* _WHAT THIS TASK INVOLVES_
Please retype the records below exactly, from the first line through the line containing "Now let's use A.D.M to solve it !\\", and leave out any pictures.

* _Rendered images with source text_

○ ○ ○

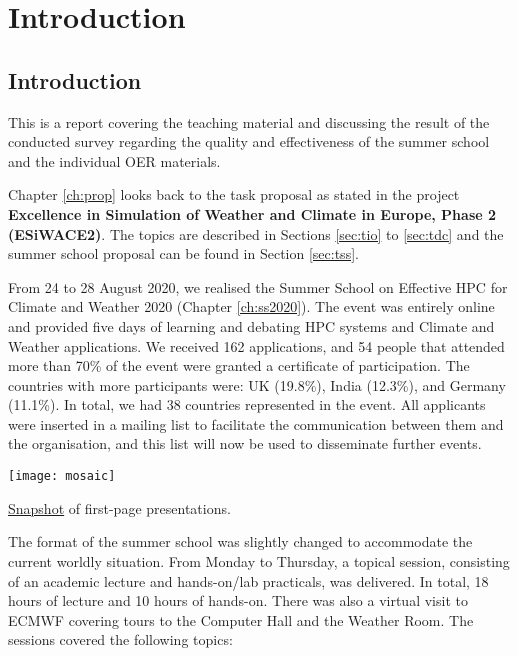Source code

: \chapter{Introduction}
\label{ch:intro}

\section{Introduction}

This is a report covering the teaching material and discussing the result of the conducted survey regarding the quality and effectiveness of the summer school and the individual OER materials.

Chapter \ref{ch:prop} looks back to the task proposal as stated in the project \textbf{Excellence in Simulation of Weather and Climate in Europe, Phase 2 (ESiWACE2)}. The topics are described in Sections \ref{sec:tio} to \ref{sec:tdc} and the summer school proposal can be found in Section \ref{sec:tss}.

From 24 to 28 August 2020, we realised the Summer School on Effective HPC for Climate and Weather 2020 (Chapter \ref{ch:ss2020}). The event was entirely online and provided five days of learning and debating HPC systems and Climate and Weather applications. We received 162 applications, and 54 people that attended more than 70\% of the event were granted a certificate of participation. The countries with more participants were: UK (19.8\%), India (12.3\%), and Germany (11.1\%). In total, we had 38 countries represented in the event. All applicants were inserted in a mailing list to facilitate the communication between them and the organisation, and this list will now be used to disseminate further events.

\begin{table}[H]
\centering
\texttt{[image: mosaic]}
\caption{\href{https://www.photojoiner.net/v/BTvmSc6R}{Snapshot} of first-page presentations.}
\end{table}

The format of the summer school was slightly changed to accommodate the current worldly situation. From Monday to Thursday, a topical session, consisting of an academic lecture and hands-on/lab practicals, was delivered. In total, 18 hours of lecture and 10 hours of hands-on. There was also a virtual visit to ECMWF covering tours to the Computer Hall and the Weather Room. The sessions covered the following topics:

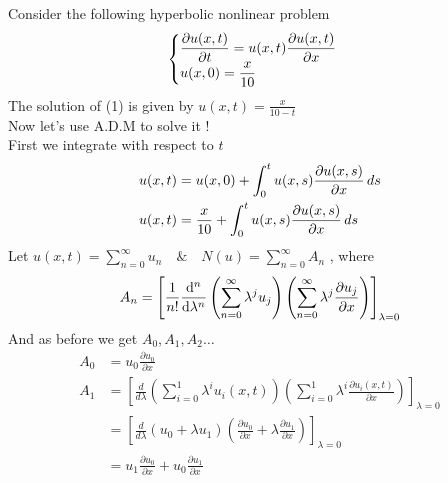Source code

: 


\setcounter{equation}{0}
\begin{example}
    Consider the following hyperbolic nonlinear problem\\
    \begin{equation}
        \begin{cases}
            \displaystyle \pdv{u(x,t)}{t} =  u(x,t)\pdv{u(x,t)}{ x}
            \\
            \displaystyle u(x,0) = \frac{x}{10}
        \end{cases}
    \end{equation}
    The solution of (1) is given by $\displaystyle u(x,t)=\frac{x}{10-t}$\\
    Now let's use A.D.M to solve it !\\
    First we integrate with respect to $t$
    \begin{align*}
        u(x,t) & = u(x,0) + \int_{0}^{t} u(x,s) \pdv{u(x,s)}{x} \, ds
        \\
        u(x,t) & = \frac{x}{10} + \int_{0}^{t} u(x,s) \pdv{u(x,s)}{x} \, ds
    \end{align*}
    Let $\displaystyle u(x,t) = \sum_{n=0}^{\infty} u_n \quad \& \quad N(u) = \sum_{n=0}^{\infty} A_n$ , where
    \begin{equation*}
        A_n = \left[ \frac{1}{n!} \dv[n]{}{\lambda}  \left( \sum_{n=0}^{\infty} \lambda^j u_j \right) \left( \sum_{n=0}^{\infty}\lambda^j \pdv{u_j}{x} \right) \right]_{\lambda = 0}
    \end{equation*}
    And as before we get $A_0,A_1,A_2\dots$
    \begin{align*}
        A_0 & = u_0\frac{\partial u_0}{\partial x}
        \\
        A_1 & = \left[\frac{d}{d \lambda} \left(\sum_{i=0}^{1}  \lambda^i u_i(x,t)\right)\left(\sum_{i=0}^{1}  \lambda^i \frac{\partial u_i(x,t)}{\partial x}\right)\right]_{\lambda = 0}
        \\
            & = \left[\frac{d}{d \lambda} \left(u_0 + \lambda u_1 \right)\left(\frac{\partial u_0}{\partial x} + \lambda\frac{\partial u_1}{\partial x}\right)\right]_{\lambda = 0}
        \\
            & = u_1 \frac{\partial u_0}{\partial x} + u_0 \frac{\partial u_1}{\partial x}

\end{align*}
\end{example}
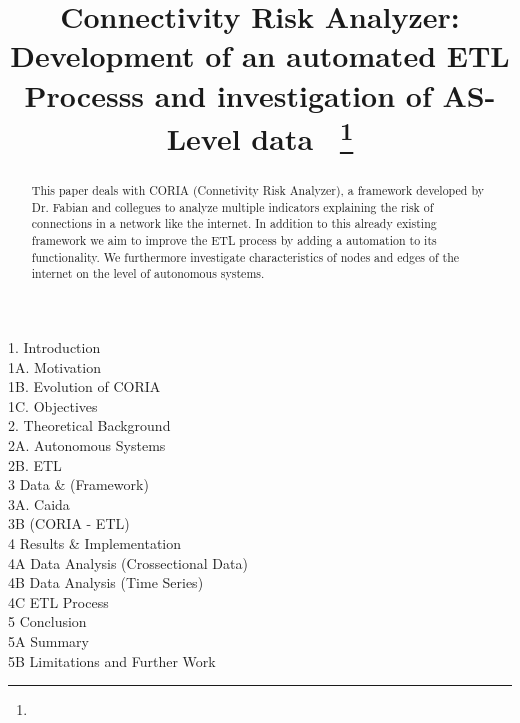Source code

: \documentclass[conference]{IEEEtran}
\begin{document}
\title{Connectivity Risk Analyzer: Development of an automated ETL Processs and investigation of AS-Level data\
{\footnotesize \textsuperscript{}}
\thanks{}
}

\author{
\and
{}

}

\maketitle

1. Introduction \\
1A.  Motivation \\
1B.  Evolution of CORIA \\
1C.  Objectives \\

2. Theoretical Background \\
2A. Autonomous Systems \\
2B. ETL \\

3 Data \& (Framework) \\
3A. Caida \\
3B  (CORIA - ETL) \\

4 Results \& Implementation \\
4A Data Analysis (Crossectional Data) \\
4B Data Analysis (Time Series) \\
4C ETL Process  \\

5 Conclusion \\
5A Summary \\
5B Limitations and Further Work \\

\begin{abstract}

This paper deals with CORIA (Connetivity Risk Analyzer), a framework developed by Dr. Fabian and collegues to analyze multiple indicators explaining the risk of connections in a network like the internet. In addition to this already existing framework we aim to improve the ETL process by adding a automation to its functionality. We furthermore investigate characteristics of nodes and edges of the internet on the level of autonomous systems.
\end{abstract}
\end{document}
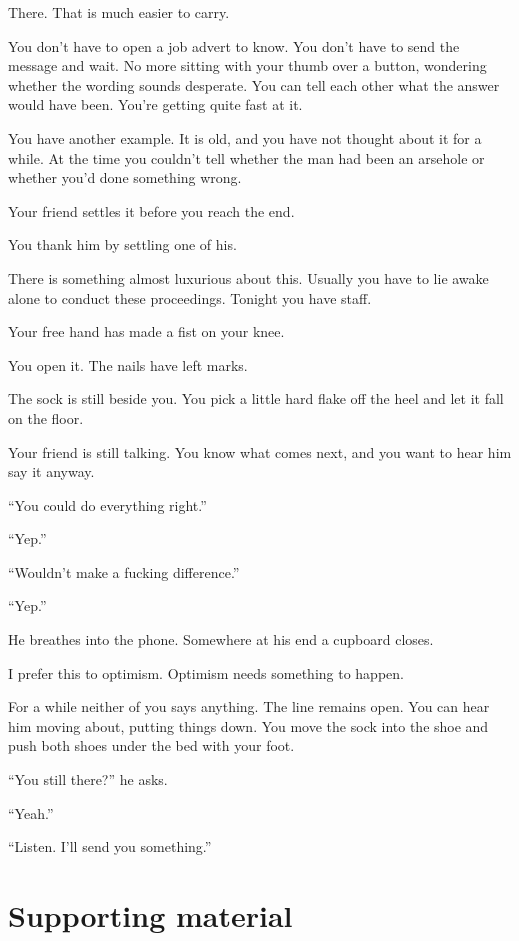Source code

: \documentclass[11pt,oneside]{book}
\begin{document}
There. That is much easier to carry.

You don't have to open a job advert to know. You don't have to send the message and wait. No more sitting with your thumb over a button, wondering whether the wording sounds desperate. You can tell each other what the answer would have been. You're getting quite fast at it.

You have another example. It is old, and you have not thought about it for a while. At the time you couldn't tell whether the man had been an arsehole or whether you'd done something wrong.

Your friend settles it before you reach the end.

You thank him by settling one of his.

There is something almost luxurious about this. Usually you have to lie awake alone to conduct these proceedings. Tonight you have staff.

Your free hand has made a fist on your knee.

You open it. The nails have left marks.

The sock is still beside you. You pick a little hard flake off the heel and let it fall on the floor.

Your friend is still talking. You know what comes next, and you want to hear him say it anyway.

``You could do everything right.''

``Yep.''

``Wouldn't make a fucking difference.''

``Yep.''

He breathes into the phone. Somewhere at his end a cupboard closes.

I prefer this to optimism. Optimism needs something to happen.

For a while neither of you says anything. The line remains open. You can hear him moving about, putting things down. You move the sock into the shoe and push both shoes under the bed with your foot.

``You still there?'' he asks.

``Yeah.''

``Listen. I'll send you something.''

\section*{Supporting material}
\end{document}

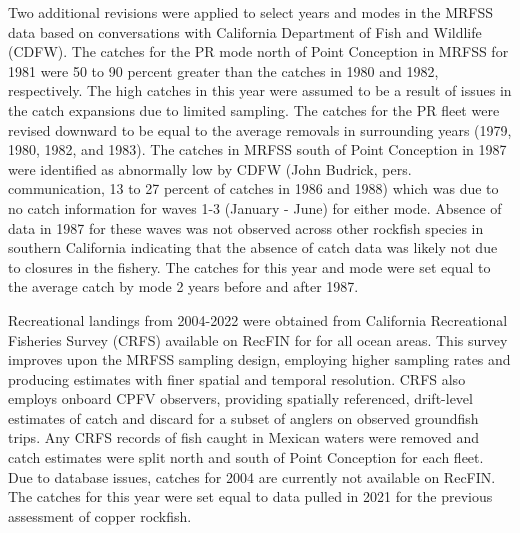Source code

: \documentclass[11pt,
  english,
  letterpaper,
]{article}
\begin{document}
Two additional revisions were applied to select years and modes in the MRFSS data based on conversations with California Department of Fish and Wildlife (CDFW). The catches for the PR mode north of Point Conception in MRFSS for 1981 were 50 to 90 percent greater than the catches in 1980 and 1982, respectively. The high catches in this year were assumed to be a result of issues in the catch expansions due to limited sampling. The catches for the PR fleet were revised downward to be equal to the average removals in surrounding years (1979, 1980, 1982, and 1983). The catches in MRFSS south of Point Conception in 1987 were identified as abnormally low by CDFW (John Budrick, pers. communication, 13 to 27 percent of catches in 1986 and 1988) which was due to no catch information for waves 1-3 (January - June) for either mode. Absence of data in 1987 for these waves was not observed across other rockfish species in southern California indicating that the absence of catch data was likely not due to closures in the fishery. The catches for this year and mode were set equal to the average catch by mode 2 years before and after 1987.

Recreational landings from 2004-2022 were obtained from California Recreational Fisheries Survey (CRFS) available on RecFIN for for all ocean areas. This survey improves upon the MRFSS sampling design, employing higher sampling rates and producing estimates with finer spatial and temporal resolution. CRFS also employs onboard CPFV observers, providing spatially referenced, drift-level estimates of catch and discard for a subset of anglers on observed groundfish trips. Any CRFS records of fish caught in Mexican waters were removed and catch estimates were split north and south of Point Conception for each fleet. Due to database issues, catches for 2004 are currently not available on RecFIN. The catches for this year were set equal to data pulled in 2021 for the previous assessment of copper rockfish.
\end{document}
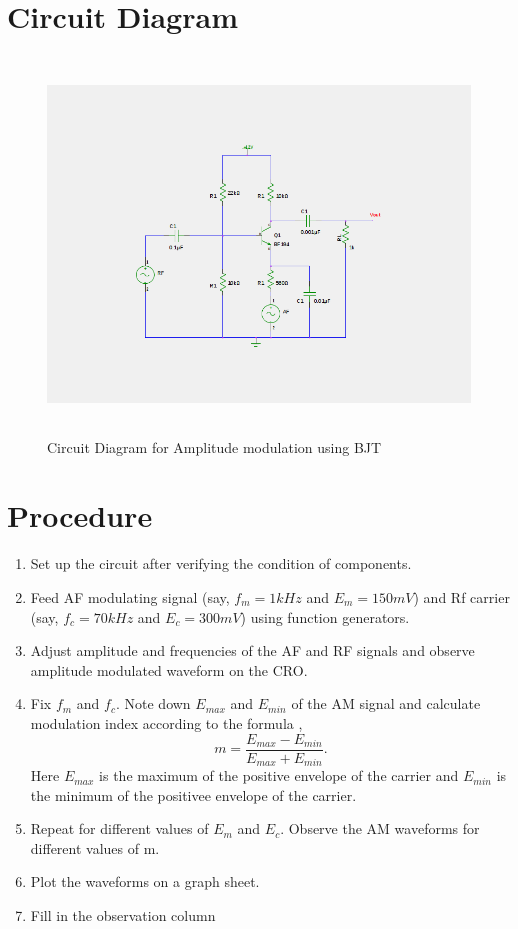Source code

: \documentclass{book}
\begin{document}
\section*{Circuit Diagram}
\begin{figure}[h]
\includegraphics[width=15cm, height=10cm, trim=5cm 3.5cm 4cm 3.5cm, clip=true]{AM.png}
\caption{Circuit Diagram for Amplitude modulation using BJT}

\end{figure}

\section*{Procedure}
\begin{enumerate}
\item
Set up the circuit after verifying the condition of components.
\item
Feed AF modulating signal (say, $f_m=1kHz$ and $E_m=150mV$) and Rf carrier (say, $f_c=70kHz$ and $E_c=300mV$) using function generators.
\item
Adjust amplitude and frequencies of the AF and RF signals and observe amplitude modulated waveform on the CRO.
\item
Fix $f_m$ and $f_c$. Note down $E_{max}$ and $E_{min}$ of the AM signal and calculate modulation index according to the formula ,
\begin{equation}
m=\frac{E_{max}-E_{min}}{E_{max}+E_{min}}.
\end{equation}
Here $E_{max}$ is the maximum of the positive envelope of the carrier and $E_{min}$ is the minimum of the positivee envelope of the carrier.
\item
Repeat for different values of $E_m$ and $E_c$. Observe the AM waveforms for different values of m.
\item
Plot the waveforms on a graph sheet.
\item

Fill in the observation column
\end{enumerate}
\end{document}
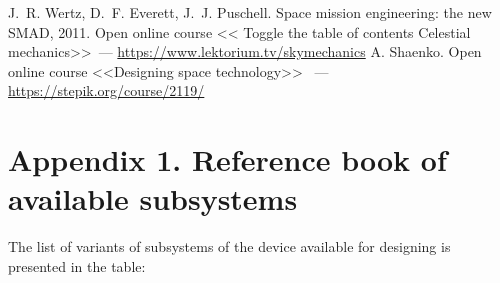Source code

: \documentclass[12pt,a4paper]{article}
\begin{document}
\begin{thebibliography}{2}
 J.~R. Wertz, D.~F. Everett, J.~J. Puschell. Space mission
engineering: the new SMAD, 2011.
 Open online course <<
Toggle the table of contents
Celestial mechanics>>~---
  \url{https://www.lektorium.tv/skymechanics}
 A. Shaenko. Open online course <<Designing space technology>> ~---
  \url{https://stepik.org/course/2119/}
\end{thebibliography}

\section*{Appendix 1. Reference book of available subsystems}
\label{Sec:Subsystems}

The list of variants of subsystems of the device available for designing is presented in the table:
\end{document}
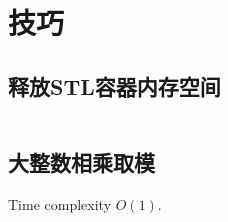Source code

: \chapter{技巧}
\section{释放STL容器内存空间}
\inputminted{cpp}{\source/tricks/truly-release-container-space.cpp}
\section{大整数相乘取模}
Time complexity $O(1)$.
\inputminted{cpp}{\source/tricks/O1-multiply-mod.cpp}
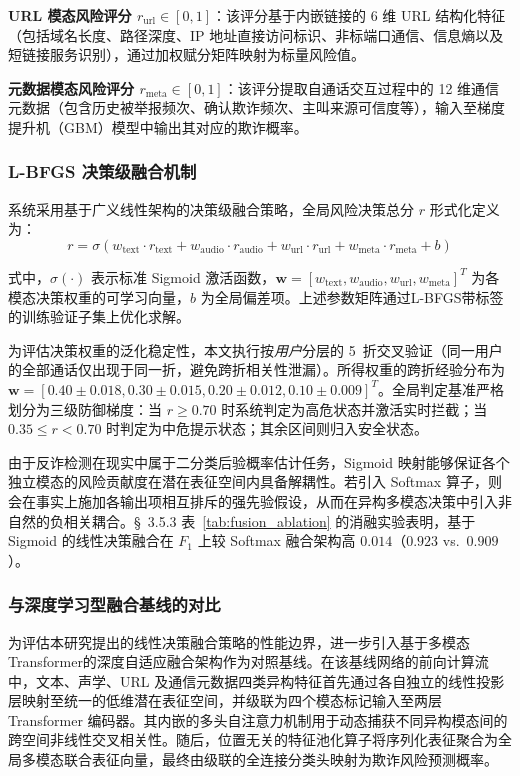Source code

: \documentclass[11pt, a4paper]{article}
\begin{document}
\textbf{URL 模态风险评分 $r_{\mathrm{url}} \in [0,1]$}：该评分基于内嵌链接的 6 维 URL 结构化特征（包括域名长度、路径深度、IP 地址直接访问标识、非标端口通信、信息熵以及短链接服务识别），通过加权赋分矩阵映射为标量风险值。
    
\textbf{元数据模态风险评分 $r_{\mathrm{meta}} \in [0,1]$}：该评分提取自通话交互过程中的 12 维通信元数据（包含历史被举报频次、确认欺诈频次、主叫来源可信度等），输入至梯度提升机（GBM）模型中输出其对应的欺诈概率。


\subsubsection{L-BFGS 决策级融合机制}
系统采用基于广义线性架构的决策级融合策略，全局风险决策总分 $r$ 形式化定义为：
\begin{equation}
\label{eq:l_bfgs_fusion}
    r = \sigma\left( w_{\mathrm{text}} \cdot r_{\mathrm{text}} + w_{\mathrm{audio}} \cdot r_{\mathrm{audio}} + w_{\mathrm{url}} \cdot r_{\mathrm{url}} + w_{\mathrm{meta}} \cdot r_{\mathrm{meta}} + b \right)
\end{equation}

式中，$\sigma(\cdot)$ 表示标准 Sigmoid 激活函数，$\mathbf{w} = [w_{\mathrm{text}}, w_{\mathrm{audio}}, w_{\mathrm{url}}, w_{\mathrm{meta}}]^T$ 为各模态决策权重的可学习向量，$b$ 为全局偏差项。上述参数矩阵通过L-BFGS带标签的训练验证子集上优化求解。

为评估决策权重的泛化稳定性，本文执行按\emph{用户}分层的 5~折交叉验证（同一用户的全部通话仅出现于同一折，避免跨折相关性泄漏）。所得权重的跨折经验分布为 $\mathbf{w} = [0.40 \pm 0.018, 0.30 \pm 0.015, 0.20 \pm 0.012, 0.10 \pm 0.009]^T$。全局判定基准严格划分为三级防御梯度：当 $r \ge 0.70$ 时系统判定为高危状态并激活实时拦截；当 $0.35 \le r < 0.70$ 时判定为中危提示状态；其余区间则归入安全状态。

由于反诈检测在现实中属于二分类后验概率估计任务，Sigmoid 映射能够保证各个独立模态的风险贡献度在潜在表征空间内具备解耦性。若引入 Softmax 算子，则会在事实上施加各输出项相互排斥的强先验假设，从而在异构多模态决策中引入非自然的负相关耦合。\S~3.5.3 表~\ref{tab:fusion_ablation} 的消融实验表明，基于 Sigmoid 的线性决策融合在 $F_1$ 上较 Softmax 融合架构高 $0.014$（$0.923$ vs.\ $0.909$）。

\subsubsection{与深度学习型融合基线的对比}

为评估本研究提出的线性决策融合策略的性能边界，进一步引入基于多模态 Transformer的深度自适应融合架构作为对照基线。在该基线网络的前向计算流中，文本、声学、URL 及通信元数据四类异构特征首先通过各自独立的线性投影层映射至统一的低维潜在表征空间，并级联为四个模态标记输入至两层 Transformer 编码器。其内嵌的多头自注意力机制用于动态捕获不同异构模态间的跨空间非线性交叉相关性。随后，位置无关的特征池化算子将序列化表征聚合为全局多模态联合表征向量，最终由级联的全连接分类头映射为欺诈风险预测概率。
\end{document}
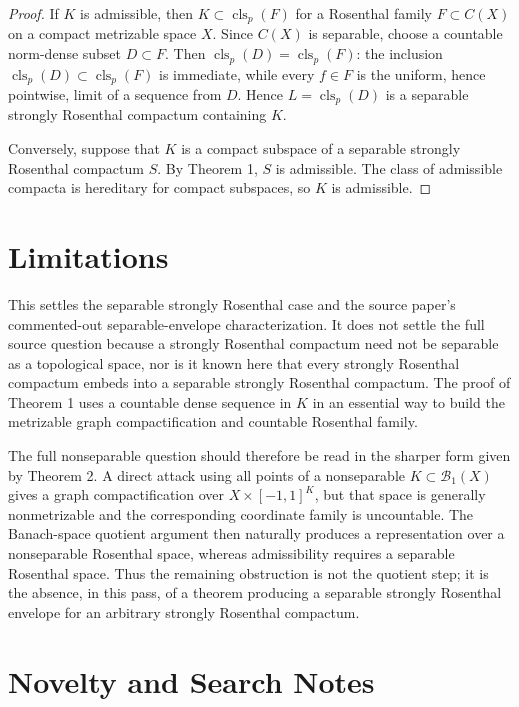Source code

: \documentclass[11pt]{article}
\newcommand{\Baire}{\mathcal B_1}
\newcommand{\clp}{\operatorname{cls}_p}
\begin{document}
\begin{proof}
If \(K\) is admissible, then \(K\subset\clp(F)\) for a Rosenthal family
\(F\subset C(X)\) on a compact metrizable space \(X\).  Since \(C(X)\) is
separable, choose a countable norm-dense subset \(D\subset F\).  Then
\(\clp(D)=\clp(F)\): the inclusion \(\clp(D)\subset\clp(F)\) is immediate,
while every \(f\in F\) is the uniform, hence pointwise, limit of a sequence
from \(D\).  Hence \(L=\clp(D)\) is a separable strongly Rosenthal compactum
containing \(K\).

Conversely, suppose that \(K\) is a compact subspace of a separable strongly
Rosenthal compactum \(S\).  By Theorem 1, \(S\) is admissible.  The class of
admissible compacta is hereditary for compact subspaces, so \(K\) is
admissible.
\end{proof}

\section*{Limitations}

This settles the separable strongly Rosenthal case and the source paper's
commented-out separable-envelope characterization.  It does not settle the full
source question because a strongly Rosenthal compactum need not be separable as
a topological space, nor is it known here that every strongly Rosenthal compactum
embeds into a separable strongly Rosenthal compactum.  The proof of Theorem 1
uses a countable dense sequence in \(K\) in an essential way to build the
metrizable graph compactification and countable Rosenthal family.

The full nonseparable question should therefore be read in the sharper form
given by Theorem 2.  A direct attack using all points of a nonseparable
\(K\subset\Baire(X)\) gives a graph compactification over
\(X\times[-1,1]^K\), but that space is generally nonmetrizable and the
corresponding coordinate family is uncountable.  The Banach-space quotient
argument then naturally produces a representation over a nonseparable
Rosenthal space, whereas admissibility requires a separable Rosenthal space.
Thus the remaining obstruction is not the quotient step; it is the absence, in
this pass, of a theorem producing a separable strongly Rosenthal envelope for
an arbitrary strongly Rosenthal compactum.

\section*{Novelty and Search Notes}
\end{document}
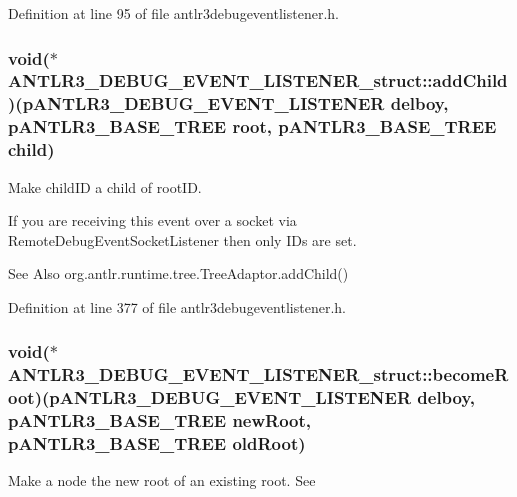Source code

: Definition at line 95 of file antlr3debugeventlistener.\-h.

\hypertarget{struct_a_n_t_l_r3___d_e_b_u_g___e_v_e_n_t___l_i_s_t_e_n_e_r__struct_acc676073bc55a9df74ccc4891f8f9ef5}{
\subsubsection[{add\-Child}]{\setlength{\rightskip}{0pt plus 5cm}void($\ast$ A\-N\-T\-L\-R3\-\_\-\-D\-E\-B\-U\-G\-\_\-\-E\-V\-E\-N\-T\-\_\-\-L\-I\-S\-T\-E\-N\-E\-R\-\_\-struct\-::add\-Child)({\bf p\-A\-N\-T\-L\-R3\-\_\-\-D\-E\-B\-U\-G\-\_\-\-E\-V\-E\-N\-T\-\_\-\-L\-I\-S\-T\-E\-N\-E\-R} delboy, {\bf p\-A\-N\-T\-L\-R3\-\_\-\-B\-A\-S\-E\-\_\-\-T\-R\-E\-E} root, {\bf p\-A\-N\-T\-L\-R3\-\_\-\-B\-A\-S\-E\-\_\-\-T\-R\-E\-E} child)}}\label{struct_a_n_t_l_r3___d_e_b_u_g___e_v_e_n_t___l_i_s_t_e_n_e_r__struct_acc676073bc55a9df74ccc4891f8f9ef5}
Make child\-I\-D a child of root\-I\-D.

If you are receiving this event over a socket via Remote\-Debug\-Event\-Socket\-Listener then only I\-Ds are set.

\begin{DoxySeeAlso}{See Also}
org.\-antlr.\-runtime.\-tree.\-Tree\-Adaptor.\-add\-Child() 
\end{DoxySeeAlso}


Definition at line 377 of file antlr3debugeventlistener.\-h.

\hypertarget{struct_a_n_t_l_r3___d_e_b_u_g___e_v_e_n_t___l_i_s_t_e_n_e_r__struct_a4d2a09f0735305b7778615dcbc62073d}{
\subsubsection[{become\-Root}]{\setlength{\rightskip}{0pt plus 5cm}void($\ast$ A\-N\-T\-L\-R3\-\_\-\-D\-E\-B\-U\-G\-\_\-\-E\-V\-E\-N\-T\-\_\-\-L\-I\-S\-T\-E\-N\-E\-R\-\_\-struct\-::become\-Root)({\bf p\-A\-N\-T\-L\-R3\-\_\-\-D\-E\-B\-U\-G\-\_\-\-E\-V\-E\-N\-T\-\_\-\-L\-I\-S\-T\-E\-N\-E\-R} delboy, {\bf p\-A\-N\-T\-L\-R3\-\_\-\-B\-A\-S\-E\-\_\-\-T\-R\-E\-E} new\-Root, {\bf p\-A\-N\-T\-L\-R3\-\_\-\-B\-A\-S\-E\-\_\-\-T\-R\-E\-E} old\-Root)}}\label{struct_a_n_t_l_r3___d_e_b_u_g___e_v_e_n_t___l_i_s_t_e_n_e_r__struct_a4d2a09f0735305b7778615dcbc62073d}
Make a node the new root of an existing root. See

○ ○ ○

* _WRITTEN ANSWER_
Source code

: \chapter{Introduction}
\label{ch:intro}

\section{Introduction}

This is a report covering the teaching material and discussing the result of the conducted survey regarding the quality and effectiveness of the summer school and the individual OER materials.

Chapter \ref{ch:prop} looks back to the task proposal as stated in the project \textbf{Excellence in Simulation of Weather and Climate in Europe, Phase 2 (ESiWACE2)}. The topics are described in Sections \ref{sec:tio} to \ref{sec:tdc} and the summer school proposal can be found in Section \ref{sec:tss}.

From 24 to 28 August 2020, we realised the Summer School on Effective HPC for Climate and Weather 2020 (Chapter \ref{ch:ss2020}). The event was entirely online and provided five days of learning and debating HPC systems and Climate and Weather applications. We received 162 applications, and 54 people that attended more than 70\% of the event were granted a certificate of participation. The countries with more participants were: UK (19.8\%), India (12.3\%), and Germany (11.1\%). In total, we had 38 countries represented in the event. All applicants were inserted in a mailing list to facilitate the communication between them and the organisation, and this list will now be used to disseminate further events.

\begin{table}[H]
\centering
\texttt{[image: mosaic]}
\caption{\href{https://www.photojoiner.net/v/BTvmSc6R}{Snapshot} of first-page presentations.}
\end{table}

The format of the summer school was slightly changed to accommodate the current worldly situation. From Monday to Thursday, a topical session, consisting of an academic lecture and hands-on/lab practicals, was delivered. In total, 18 hours of lecture and 10 hours of hands-on. There was also a virtual visit to ECMWF covering tours to the Computer Hall and the Weather Room. The sessions covered the following topics:

Source code

: 


\setcounter{equation}{0}
\begin{example}
    Consider the following hyperbolic nonlinear problem\\
    \begin{equation}
        \begin{cases}
            \displaystyle \pdv{u(x,t)}{t} =  u(x,t)\pdv{u(x,t)}{ x}
            \\
            \displaystyle u(x,0) = \frac{x}{10}
        \end{cases}
    \end{equation}
    The solution of (1) is given by $\displaystyle u(x,t)=\frac{x}{10-t}$\\
    Now let's use A.D.M to solve it !\\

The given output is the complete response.